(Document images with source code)
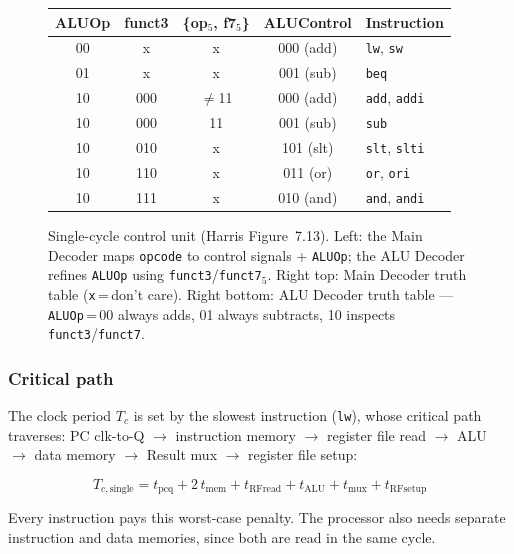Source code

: \documentclass[9pt, a4paper]{extarticle}
\begin{document}
\begin{figure}[htbp]
\begin{minipage}[t]{0.68\textwidth}
        \vspace{6pt}
        \begin{tabular}{@{}c c c c l@{}}
            \toprule
            ALUOp & funct3 & \{op$_5$, f7$_5$\} & ALUControl & Instruction \\
            \midrule
            00 & x   & x  & 000 (add) & \texttt{lw}, \texttt{sw} \\
            01 & x   & x  & 001 (sub) & \texttt{beq} \\
            10 & 000 & $\neq$11 & 000 (add) & \texttt{add}, \texttt{addi} \\
            10 & 000 & 11 & 001 (sub) & \texttt{sub} \\
            10 & 010 & x  & 101 (slt) & \texttt{slt}, \texttt{slti} \\
            10 & 110 & x  & 011 (or)  & \texttt{or}, \texttt{ori} \\
            10 & 111 & x  & 010 (and) & \texttt{and}, \texttt{andi} \\
            \bottomrule
        \end{tabular}
    \end{minipage}
    \caption{Single-cycle control unit (Harris Figure~7.13). Left: the Main Decoder maps \texttt{opcode} to control signals + \texttt{ALUOp}; the ALU Decoder refines \texttt{ALUOp} using \texttt{funct3}/\texttt{funct7$_5$}. Right top: Main Decoder truth table (\texttt{x}\,=\,don't care). Right bottom: ALU Decoder truth table --- \texttt{ALUOp}\,=\,00 always adds, 01 always subtracts, 10 inspects \texttt{funct3}/\texttt{funct7}.}
    \label{fig:control-unit}
    \label{tab:main-decoder}
    \label{tab:alu-decoder}
\end{figure}


\subsubsection{Critical path} The clock period $T_c$ is set by the slowest instruction (\texttt{lw}), whose critical path traverses: PC clk-to-Q $\to$ instruction memory $\to$ register file read $\to$ ALU $\to$ data memory $\to$ Result mux $\to$ register file setup:

$$
T_{c,\text{single}} = t_{\text{pcq}} + 2\,t_{\text{mem}} + t_{\text{RFread}} + t_{\text{ALU}} + t_{\text{mux}} + t_{\text{RFsetup}}
$$

Every instruction pays this worst-case penalty. The processor also needs separate instruction and data memories, since both are read in the same cycle.
\end{document}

What to do: Please copy the records above word for word, omitting every picture.

Completed task:
Source code

: \documentclass[9pt, a4paper]{extarticle}
\begin{document}
\begin{figure}[htbp]
\begin{minipage}[t]{0.68\textwidth}
        \vspace{6pt}
        \begin{tabular}{@{}c c c c l@{}}
            \toprule
            ALUOp & funct3 & \{op$_5$, f7$_5$\} & ALUControl & Instruction \\
            \midrule
            00 & x   & x  & 000 (add) & \texttt{lw}, \texttt{sw} \\
            01 & x   & x  & 001 (sub) & \texttt{beq} \\
            10 & 000 & $\neq$11 & 000 (add) & \texttt{add}, \texttt{addi} \\
            10 & 000 & 11 & 001 (sub) & \texttt{sub} \\
            10 & 010 & x  & 101 (slt) & \texttt{slt}, \texttt{slti} \\
            10 & 110 & x  & 011 (or)  & \texttt{or}, \texttt{ori} \\
            10 & 111 & x  & 010 (and) & \texttt{and}, \texttt{andi} \\
            \bottomrule
        \end{tabular}
    \end{minipage}
    \caption{Single-cycle control unit (Harris Figure~7.13). Left: the Main Decoder maps \texttt{opcode} to control signals + \texttt{ALUOp}; the ALU Decoder refines \texttt{ALUOp} using \texttt{funct3}/\texttt{funct7$_5$}. Right top: Main Decoder truth table (\texttt{x}\,=\,don't care). Right bottom: ALU Decoder truth table --- \texttt{ALUOp}\,=\,00 always adds, 01 always subtracts, 10 inspects \texttt{funct3}/\texttt{funct7}.}
    \label{fig:control-unit}
    \label{tab:main-decoder}
    \label{tab:alu-decoder}
\end{figure}


\subsubsection{Critical path} The clock period $T_c$ is set by the slowest instruction (\texttt{lw}), whose critical path traverses: PC clk-to-Q $\to$ instruction memory $\to$ register file read $\to$ ALU $\to$ data memory $\to$ Result mux $\to$ register file setup:

$$
T_{c,\text{single}} = t_{\text{pcq}} + 2\,t_{\text{mem}} + t_{\text{RFread}} + t_{\text{ALU}} + t_{\text{mux}} + t_{\text{RFsetup}}
$$

Every instruction pays this worst-case penalty. The processor also needs separate instruction and data memories, since both are read in the same cycle.
\end{document}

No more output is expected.